Purpose:
Approximately 1 in 10 patients without prior prostate biopsy undergoing surgery for lower urinary tract symptoms harbors incidental prostate cancer; however, practice guidelines do not provide recommendations for its management. We aimed at describing the oncologic outcomes of patients with Grade Group (GG) 1 and GG2 prostate cancer diagnosed at transurethral resection of the prostate (TURP).

Materials and Methods:
This was a nationwide, population-based, observational study of patients undergoing TURP in Denmark from 2006 to 2022 using the Danish Prostate Registry. We estimated the cumulative incidence of further biopsies and MRI, curative treatment, endocrine treatment, and cause-specific mortality with competing risk analyses.

Results:
Among 24,494 patients who underwent TURP, there were 1016 men with GG1 and 381 with GG2 prostate cancer. The 5-year cumulative incidence of further MRIs or biopsies was 36% (95% CI 33%-39%) for GG1 and 30% (95% CI 25%-34%) for GG2 disease. Fifteen-year prostate cancer mortality was 8.4% (95% CI 5.3%-11%) for GG1 and 14% (7.5%-21%) for GG2. A total of 270 men with GG1 disease underwent a biopsy after the TURP, and 162 (60%) had no cancer; in this group, prostate cancer mortality after 15 years was 0.6% (95% CI 0%-1.8%). Men with post-TURP biopsy ≥ GG2 had a prostate cancer mortality of 30% (95% CI 9%-50%) 15 years post TURP. The major limitation was the heterogeneous follow-up, which could lead to an overestimation of prostate cancer mortality compared to a more standardized follow-up.

Conclusions:
We observed high prostate cancer mortality after TURP with GG1 or GG2, likely due to unsampled high-grade cancer in the peripheral zone. Patients with incidental prostate cancer should be further investigated to rule out high-grade cancer. For patients with GG1 on TURP, once a subsequent biopsy does not show cancer, follow-up should be lessened similar to that of patients with an initial nonmalignant biopsy.

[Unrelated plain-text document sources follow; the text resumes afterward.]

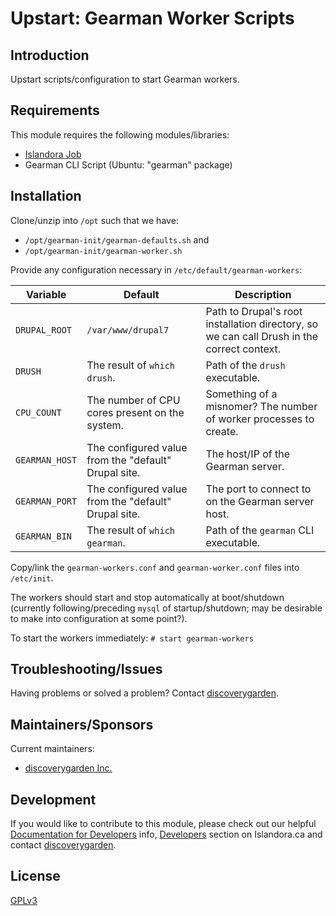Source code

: # Upstart: Gearman Worker Scripts

## Introduction

Upstart scripts/configuration to start Gearman workers.

## Requirements

This module requires the following modules/libraries:

* [Islandora Job](https://github.com/discoverygarden/islandora_job)
* Gearman CLI Script (Ubuntu: "gearman" package)

## Installation

Clone/unzip into `/opt` such that we have:
* `/opt/gearman-init/gearman-defaults.sh` and
* `/opt/gearman-init/gearman-worker.sh`

Provide any configuration necessary in `/etc/default/gearman-workers`:

| Variable | Default | Description |
| -------- | ------- | ----------- |
| `DRUPAL_ROOT` | `/var/www/drupal7` | Path to Drupal's root installation directory, so we can call Drush in the correct context. |
| `DRUSH` | The result of `which drush`. | Path of the `drush` executable. |
| `CPU_COUNT` | The number of CPU cores present on the system. | Something of a misnomer? The number of worker processes to create. |
| `GEARMAN_HOST` | The configured value from the "default" Drupal site. | The host/IP of the Gearman server. |
| `GEARMAN_PORT` | The configured value from the "default" Drupal site. | The port to connect to on the Gearman server host. |
| `GEARMAN_BIN` | The result of `which gearman`. | Path of the `gearman` CLI executable. |

Copy/link the `gearman-workers.conf` and `gearman-worker.conf` files into `/etc/init`.

The workers should start and stop automatically at boot/shutdown (currently following/preceding `mysql` of startup/shutdown; may be desirable to make into configuration at some point?).

To start the workers immediately:
```# start gearman-workers```

## Troubleshooting/Issues

Having problems or solved a problem? Contact [discoverygarden](http://support.discoverygarden.ca).

## Maintainers/Sponsors

Current maintainers:

* [discoverygarden Inc.](http://www.discoverygarden.ca)

## Development

If you would like to contribute to this module, please check out our helpful
[Documentation for Developers](https://github.com/Islandora/islandora/wiki#wiki-documentation-for-developers)
info, [Developers](http://islandora.ca/developers) section on Islandora.ca and
contact [discoverygarden](http://support.discoverygarden.ca).

## License

[GPLv3](http://www.gnu.org/licenses/gpl-3.0.txt)

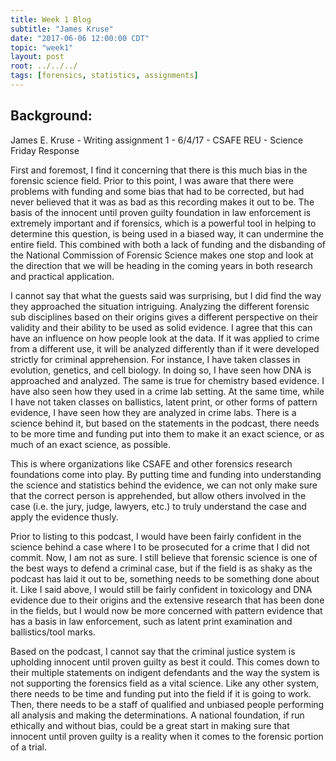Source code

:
 ```yaml
---
title: Week 1 Blog
subtitle: "James Kruse"
date: "2017-06-06 12:00:00 CDT"
topic: "week1"
layout: post
root: ../../../
tags: [forensics, statistics, assignments]
---
```

 
## Background:

James E. Kruse -
Writing assignment 1 -
6/4/17 -
CSAFE REU -
Science Friday Response

   First and foremost, I find it concerning that there is this much bias in the forensic science field. Prior to this point, I was aware that there were problems with funding and some bias that had to be corrected, but had never believed that it was as bad as this recording makes it out to be. The basis of the innocent until proven guilty foundation in law enforcement is extremely important and if forensics, which is a powerful tool in helping to determine this question, is being used in a biased way, it can undermine the entire field. This combined with both a lack of funding and the disbanding of the National Commission of Forensic Science makes one stop and look at the direction that we will be heading in the coming years in both research and practical application. 
   
   I cannot say that what the guests said was surprising, but I did find the way they approached the situation intriguing. Analyzing the different forensic sub disciplines based on their origins gives a different perspective on their validity and their ability to be used as solid evidence. I agree that this can have an influence on how people look at the data. If it was applied to crime from a different use, it will be analyzed differently than if it were developed strictly for criminal apprehension.  For instance, I have taken classes in evolution, genetics, and cell biology. In doing so, I have seen how DNA is approached and analyzed. The same is true for chemistry based evidence. I have also seen how they used in a crime lab setting. At the same time, while I have not taken classes on ballistics, latent print, or other forms of pattern evidence, I have seen how they are analyzed in crime labs. There is a science behind it, but based on the statements in the podcast, there needs to be more time and funding put into them to make it an exact science, or as much of an exact science, as possible. 
   
   This is where organizations like CSAFE and other forensics research foundations come into play. By putting time and funding into understanding the science and statistics behind the evidence, we can not only make sure that the correct person is apprehended, but allow others involved in the case (i.e. the jury, judge, lawyers, etc.) to truly understand the case and apply the evidence thusly.
   
   Prior to listing to this podcast, I would have been fairly confident in the science behind a case where I to be prosecuted for a crime that I did not commit. Now, I am not as sure. I still believe that forensic science is one of the best ways to defend a criminal case, but if the field is as shaky as the podcast has laid it out to be, something needs to be something done about it. Like I said above, I would still be fairly confident in toxicology and DNA evidence due to their origins and the extensive research that has been done in the fields, but I would now be more concerned with pattern evidence that has a basis in law enforcement, such as latent print examination and ballistics/tool marks. 
   
   Based on the podcast, I cannot say that the criminal justice system is upholding innocent until proven guilty as best it could. This comes down to their multiple statements on indigent defendants and the way the system is not supporting the forensics field as a vital science. Like any other system, there needs to be time and funding put into the field if it is going to work. Then, there needs to be a staff of qualified and unbiased people performing all analysis and making the determinations. A national foundation, if run ethically and without bias, could be a great start in making sure that innocent until proven guilty is a reality when it comes to the forensic portion of a trial.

Transurethral resection of the prostate (TURP) is a standard approach for management of lower urinary tract symptoms unresponsive to medical treatment.1,2 Prostate cancer is found in the surgical specimen in approximately 10% to 20% of cases, most frequently Grade Group (GG) 1.2,3 This is typically referred to as incidental prostate cancer.3

International guidelines do not provide recommendations on prostate cancer diagnostic workup after prostate cancer diagnosed incidentally.2,4 One view is that incidental cancers (stage T1a and T1b) do not differ from T1c cases and usual predictors such as PSA and grade should guide decision-making the same way.5 Others have argued that the natural history of incidental prostate cancer differs from that of T1c tumors and therefore should be included in the guidelines as a unique entity.6 These differing views may be the consequence of a paucity of data on the long-term outcomes of incidental prostate cancer. While many studies have reported on prevalence, few have examined subsequent morbidity and mortality.3,7-10

We previously reported that the risk of dying of prostate cancer after a TURP in which no cancer was found is 1.4% at 15 years. We speculated that if prostate cancer is not found with limited sampling, then the likelihood of harboring aggressive disease in the peripheral zone is low.11 However, it is not known whether, if prostate cancer is found on limited sampling, this is a proxy of unsampled higher-grade cancer.

In Denmark, since 1995, reporting of histopathological findings of tissue retrieved from TURP has been mandatory, and all assessments were stored in a nationwide registry.11 We used this dataset to investigate the clinical follow-up and long-term oncologic outcomes of patients who had an incidental diagnosis of GG1 or GG2 prostate cancer on TURP.